On a blog called The Night Mail, there was an essay about the power relationship inherent in pop songs, and how the “vocal-subject” can resist the power of instrumental forces. I’ve never seen anyone explain Satomi’s role in Deerhoof so well: She is the radically self-assertive Other, rejecting bourgeois values, refusing to fit in, and maintaining her right to be wholly unknowable.
3) This is the first album that you’ve written in Japanese, did this require you to change your approach to songwriting?
We don’t really have much of an approach to songwriting to begin with. No two songs ever get born through the same womb. But Satomi has often written the lyrics for our songs, after the music was already done, and this was like that too. I don’t think it was super different for her, since she is bilingual.

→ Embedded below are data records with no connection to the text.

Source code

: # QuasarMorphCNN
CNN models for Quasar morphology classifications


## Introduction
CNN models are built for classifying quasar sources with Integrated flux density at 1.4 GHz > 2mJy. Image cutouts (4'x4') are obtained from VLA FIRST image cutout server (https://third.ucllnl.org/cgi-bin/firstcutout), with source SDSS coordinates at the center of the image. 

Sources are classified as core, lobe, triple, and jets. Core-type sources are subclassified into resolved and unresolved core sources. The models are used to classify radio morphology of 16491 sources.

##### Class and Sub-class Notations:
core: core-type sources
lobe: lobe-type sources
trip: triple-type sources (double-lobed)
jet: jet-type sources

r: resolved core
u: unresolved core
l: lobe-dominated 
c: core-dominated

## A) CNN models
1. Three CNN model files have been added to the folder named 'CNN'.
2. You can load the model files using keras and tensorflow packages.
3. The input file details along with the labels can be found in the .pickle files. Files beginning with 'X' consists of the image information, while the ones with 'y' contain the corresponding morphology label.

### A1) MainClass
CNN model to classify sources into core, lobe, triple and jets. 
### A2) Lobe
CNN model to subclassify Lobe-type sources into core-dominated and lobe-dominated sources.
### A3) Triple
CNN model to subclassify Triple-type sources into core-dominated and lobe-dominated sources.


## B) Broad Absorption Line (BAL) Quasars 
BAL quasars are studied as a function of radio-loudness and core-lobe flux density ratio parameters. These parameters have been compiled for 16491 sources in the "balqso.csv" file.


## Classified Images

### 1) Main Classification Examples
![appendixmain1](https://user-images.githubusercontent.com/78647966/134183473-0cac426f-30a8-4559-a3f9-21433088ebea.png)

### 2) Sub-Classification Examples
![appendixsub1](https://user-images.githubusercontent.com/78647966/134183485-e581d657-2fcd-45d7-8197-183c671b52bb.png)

4) It’s also the first that’s been recorded entirely in a studio with a producer – how did this change the process of making the record and has the experience left you keen to work this way again?
Usually we record very fast and then have to spend months getting things right in post-production. This time we only had two weeks at the studio, from setting up instruments to walking out with a finished record. So we took months getting the songs written just the way we liked them, and rehearsed them over and over until we could play them just so. Very normal way to record a record, but it was the exact opposite of what we were used to.
5) Is there a venue or city that you’d especially love to play, and why?
Probably Kinshasa. We were in a group in 2011 with Congolese bandmates, and ever since then I’ve wished I could see them again, visit their home, and play music for their friends and music community.
6) What is the strangest thing that’s ever happened to you at a gig?
Going to a place Deerhoof has never been before, and the audience is jammed and they sing along with our songs! It is completely bananas. Nothing like hearing your own private ideas that came to you in a daydream being sung back to you at full volume by a room full of former strangers.
7) If you could change one thing about the music industry, what would it be and why?
I would dismantle the music industry.
8) If you could collaborate with any artist, past or present, who would it be and what would you work on together?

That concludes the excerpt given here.